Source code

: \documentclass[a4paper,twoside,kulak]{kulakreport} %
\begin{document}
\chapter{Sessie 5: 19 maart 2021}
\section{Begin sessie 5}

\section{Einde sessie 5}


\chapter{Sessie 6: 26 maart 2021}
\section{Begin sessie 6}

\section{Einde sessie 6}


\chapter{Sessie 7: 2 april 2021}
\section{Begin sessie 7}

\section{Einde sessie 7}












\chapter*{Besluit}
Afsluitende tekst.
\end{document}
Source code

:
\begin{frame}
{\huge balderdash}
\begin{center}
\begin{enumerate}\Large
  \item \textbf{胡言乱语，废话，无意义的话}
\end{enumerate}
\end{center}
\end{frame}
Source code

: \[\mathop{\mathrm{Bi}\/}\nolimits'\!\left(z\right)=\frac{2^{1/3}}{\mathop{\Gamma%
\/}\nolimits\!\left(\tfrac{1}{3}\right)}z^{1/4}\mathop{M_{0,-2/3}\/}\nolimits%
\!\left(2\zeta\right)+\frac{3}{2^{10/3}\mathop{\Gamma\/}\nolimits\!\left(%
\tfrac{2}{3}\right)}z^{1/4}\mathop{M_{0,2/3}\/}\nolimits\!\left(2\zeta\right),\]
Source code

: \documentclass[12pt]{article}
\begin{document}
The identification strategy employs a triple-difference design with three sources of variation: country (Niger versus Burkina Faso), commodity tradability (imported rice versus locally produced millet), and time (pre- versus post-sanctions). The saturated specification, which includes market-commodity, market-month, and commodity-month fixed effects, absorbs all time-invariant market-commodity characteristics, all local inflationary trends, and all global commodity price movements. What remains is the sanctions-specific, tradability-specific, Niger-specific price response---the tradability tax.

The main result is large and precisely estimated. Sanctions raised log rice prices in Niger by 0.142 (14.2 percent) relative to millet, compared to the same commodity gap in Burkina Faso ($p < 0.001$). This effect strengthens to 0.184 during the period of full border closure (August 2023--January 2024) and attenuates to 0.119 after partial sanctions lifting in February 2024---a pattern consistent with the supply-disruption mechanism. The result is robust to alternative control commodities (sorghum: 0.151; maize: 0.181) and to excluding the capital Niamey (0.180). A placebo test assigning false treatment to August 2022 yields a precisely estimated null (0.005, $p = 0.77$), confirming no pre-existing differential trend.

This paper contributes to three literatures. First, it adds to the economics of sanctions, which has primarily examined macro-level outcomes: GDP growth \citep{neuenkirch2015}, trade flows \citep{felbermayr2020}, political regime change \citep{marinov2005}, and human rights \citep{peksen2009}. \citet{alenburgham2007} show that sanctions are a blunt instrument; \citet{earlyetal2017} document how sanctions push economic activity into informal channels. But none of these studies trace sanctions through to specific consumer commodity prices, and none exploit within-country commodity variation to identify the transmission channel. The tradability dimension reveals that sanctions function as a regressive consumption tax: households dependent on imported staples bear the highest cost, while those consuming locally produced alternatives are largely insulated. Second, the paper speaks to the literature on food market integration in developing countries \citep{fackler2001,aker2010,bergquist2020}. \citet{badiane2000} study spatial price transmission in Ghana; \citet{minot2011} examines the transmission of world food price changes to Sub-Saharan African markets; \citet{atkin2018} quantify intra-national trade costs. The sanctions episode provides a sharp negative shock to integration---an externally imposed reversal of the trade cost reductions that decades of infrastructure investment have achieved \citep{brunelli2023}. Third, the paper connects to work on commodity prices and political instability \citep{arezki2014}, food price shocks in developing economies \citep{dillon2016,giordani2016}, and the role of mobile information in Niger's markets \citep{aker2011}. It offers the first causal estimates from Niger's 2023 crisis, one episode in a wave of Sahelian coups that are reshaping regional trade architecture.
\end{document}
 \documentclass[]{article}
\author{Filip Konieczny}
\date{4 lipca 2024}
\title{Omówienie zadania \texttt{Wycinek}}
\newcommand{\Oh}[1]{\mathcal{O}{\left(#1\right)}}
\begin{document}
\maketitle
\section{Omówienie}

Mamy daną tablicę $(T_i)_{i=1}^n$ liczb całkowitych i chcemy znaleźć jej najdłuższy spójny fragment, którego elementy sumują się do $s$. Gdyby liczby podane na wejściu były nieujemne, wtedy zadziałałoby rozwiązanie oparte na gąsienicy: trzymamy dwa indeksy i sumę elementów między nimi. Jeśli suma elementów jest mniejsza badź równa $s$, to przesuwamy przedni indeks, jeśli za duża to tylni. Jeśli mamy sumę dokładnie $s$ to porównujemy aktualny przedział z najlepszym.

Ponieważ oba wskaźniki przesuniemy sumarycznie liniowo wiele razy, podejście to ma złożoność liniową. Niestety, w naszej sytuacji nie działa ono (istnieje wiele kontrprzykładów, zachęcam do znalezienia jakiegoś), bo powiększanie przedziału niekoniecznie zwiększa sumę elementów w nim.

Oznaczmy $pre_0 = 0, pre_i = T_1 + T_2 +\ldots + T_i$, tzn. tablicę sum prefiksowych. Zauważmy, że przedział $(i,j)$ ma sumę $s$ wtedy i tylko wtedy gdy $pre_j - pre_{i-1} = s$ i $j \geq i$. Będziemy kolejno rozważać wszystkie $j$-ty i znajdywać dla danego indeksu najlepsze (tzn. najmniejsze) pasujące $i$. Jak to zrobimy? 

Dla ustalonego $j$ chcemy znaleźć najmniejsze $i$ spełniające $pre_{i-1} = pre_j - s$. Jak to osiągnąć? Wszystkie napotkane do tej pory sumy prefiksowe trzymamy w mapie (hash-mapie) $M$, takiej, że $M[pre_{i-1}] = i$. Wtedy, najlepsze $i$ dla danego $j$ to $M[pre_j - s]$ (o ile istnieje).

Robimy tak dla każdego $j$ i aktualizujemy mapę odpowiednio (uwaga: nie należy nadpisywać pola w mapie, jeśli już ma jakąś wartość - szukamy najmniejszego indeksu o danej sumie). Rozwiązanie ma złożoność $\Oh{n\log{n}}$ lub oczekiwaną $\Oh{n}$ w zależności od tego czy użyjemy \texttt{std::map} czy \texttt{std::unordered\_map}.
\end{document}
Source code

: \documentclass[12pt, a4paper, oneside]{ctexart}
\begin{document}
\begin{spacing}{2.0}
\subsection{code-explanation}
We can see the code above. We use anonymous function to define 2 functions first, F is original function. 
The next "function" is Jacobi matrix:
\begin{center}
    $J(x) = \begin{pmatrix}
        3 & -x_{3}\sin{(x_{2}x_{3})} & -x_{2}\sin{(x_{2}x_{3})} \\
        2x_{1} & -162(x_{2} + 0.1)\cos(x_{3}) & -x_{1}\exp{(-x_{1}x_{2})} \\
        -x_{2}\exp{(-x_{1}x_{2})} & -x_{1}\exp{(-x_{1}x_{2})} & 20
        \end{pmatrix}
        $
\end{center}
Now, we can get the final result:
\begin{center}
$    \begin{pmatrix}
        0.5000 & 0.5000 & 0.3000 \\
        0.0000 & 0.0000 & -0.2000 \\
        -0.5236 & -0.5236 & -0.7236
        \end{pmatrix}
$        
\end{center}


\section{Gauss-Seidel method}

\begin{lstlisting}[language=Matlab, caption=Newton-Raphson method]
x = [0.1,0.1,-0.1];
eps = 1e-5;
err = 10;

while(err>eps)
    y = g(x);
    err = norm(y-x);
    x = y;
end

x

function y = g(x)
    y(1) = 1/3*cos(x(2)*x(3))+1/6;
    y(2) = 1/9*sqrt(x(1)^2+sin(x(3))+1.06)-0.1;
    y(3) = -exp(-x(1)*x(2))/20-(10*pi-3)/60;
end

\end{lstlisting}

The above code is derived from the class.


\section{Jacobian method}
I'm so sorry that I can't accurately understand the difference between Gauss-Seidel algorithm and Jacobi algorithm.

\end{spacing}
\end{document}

Try it:
Your reply must repeat the records above exactly and in full.

Exercise output:
Source code

: \documentclass[a4paper,twoside,kulak]{kulakreport} %
\begin{document}
\chapter{Sessie 5: 19 maart 2021}
\section{Begin sessie 5}

\section{Einde sessie 5}


\chapter{Sessie 6: 26 maart 2021}
\section{Begin sessie 6}

\section{Einde sessie 6}


\chapter{Sessie 7: 2 april 2021}
\section{Begin sessie 7}

\section{Einde sessie 7}












\chapter*{Besluit}
Afsluitende tekst.
\end{document}
Source code

:
\begin{frame}
{\huge balderdash}
\begin{center}
\begin{enumerate}\Large
  \item \textbf{胡言乱语，废话，无意义的话}
\end{enumerate}
\end{center}
\end{frame}
Source code

: \[\mathop{\mathrm{Bi}\/}\nolimits'\!\left(z\right)=\frac{2^{1/3}}{\mathop{\Gamma%
\/}\nolimits\!\left(\tfrac{1}{3}\right)}z^{1/4}\mathop{M_{0,-2/3}\/}\nolimits%
\!\left(2\zeta\right)+\frac{3}{2^{10/3}\mathop{\Gamma\/}\nolimits\!\left(%
\tfrac{2}{3}\right)}z^{1/4}\mathop{M_{0,2/3}\/}\nolimits\!\left(2\zeta\right),\]
Source code

: \documentclass[12pt]{article}
\begin{document}
The identification strategy employs a triple-difference design with three sources of variation: country (Niger versus Burkina Faso), commodity tradability (imported rice versus locally produced millet), and time (pre- versus post-sanctions). The saturated specification, which includes market-commodity, market-month, and commodity-month fixed effects, absorbs all time-invariant market-commodity characteristics, all local inflationary trends, and all global commodity price movements. What remains is the sanctions-specific, tradability-specific, Niger-specific price response---the tradability tax.

The main result is large and precisely estimated. Sanctions raised log rice prices in Niger by 0.142 (14.2 percent) relative to millet, compared to the same commodity gap in Burkina Faso ($p < 0.001$). This effect strengthens to 0.184 during the period of full border closure (August 2023--January 2024) and attenuates to 0.119 after partial sanctions lifting in February 2024---a pattern consistent with the supply-disruption mechanism. The result is robust to alternative control commodities (sorghum: 0.151; maize: 0.181) and to excluding the capital Niamey (0.180). A placebo test assigning false treatment to August 2022 yields a precisely estimated null (0.005, $p = 0.77$), confirming no pre-existing differential trend.

This paper contributes to three literatures. First, it adds to the economics of sanctions, which has primarily examined macro-level outcomes: GDP growth \citep{neuenkirch2015}, trade flows \citep{felbermayr2020}, political regime change \citep{marinov2005}, and human rights \citep{peksen2009}. \citet{alenburgham2007} show that sanctions are a blunt instrument; \citet{earlyetal2017} document how sanctions push economic activity into informal channels. But none of these studies trace sanctions through to specific consumer commodity prices, and none exploit within-country commodity variation to identify the transmission channel. The tradability dimension reveals that sanctions function as a regressive consumption tax: households dependent on imported staples bear the highest cost, while those consuming locally produced alternatives are largely insulated. Second, the paper speaks to the literature on food market integration in developing countries \citep{fackler2001,aker2010,bergquist2020}. \citet{badiane2000} study spatial price transmission in Ghana; \citet{minot2011} examines the transmission of world food price changes to Sub-Saharan African markets; \citet{atkin2018} quantify intra-national trade costs. The sanctions episode provides a sharp negative shock to integration---an externally imposed reversal of the trade cost reductions that decades of infrastructure investment have achieved \citep{brunelli2023}. Third, the paper connects to work on commodity prices and political instability \citep{arezki2014}, food price shocks in developing economies \citep{dillon2016,giordani2016}, and the role of mobile information in Niger's markets \citep{aker2011}. It offers the first causal estimates from Niger's 2023 crisis, one episode in a wave of Sahelian coups that are reshaping regional trade architecture.
\end{document}
 \documentclass[]{article}
\author{Filip Konieczny}
\date{4 lipca 2024}
\title{Omówienie zadania \texttt{Wycinek}}
\newcommand{\Oh}[1]{\mathcal{O}{\left(#1\right)}}
\begin{document}
\maketitle
\section{Omówienie}

Mamy daną tablicę $(T_i)_{i=1}^n$ liczb całkowitych i chcemy znaleźć jej najdłuższy spójny fragment, którego elementy sumują się do $s$. Gdyby liczby podane na wejściu były nieujemne, wtedy zadziałałoby rozwiązanie oparte na gąsienicy: trzymamy dwa indeksy i sumę elementów między nimi. Jeśli suma elementów jest mniejsza badź równa $s$, to przesuwamy przedni indeks, jeśli za duża to tylni. Jeśli mamy sumę dokładnie $s$ to porównujemy aktualny przedział z najlepszym.

Ponieważ oba wskaźniki przesuniemy sumarycznie liniowo wiele razy, podejście to ma złożoność liniową. Niestety, w naszej sytuacji nie działa ono (istnieje wiele kontrprzykładów, zachęcam do znalezienia jakiegoś), bo powiększanie przedziału niekoniecznie zwiększa sumę elementów w nim.

Oznaczmy $pre_0 = 0, pre_i = T_1 + T_2 +\ldots + T_i$, tzn. tablicę sum prefiksowych. Zauważmy, że przedział $(i,j)$ ma sumę $s$ wtedy i tylko wtedy gdy $pre_j - pre_{i-1} = s$ i $j \geq i$. Będziemy kolejno rozważać wszystkie $j$-ty i znajdywać dla danego indeksu najlepsze (tzn. najmniejsze) pasujące $i$. Jak to zrobimy? 

Dla ustalonego $j$ chcemy znaleźć najmniejsze $i$ spełniające $pre_{i-1} = pre_j - s$. Jak to osiągnąć? Wszystkie napotkane do tej pory sumy prefiksowe trzymamy w mapie (hash-mapie) $M$, takiej, że $M[pre_{i-1}] = i$. Wtedy, najlepsze $i$ dla danego $j$ to $M[pre_j - s]$ (o ile istnieje).

Robimy tak dla każdego $j$ i aktualizujemy mapę odpowiednio (uwaga: nie należy nadpisywać pola w mapie, jeśli już ma jakąś wartość - szukamy najmniejszego indeksu o danej sumie). Rozwiązanie ma złożoność $\Oh{n\log{n}}$ lub oczekiwaną $\Oh{n}$ w zależności od tego czy użyjemy \texttt{std::map} czy \texttt{std::unordered\_map}.
\end{document}
Source code

: \documentclass[12pt, a4paper, oneside]{ctexart}
\begin{document}
\begin{spacing}{2.0}
\subsection{code-explanation}
We can see the code above. We use anonymous function to define 2 functions first, F is original function. 
The next "function" is Jacobi matrix:
\begin{center}
    $J(x) = \begin{pmatrix}
        3 & -x_{3}\sin{(x_{2}x_{3})} & -x_{2}\sin{(x_{2}x_{3})} \\
        2x_{1} & -162(x_{2} + 0.1)\cos(x_{3}) & -x_{1}\exp{(-x_{1}x_{2})} \\
        -x_{2}\exp{(-x_{1}x_{2})} & -x_{1}\exp{(-x_{1}x_{2})} & 20
        \end{pmatrix}
        $
\end{center}
Now, we can get the final result:
\begin{center}
$    \begin{pmatrix}
        0.5000 & 0.5000 & 0.3000 \\
        0.0000 & 0.0000 & -0.2000 \\
        -0.5236 & -0.5236 & -0.7236
        \end{pmatrix}
$        
\end{center}


\section{Gauss-Seidel method}

\begin{lstlisting}[language=Matlab, caption=Newton-Raphson method]
x = [0.1,0.1,-0.1];
eps = 1e-5;
err = 10;

while(err>eps)
    y = g(x);
    err = norm(y-x);
    x = y;
end

x

function y = g(x)
    y(1) = 1/3*cos(x(2)*x(3))+1/6;
    y(2) = 1/9*sqrt(x(1)^2+sin(x(3))+1.06)-0.1;
    y(3) = -exp(-x(1)*x(2))/20-(10*pi-3)/60;
end

\end{lstlisting}

The above code is derived from the class.


\section{Jacobian method}
I'm so sorry that I can't accurately understand the difference between Gauss-Seidel algorithm and Jacobi algorithm.

\end{spacing}
\end{document}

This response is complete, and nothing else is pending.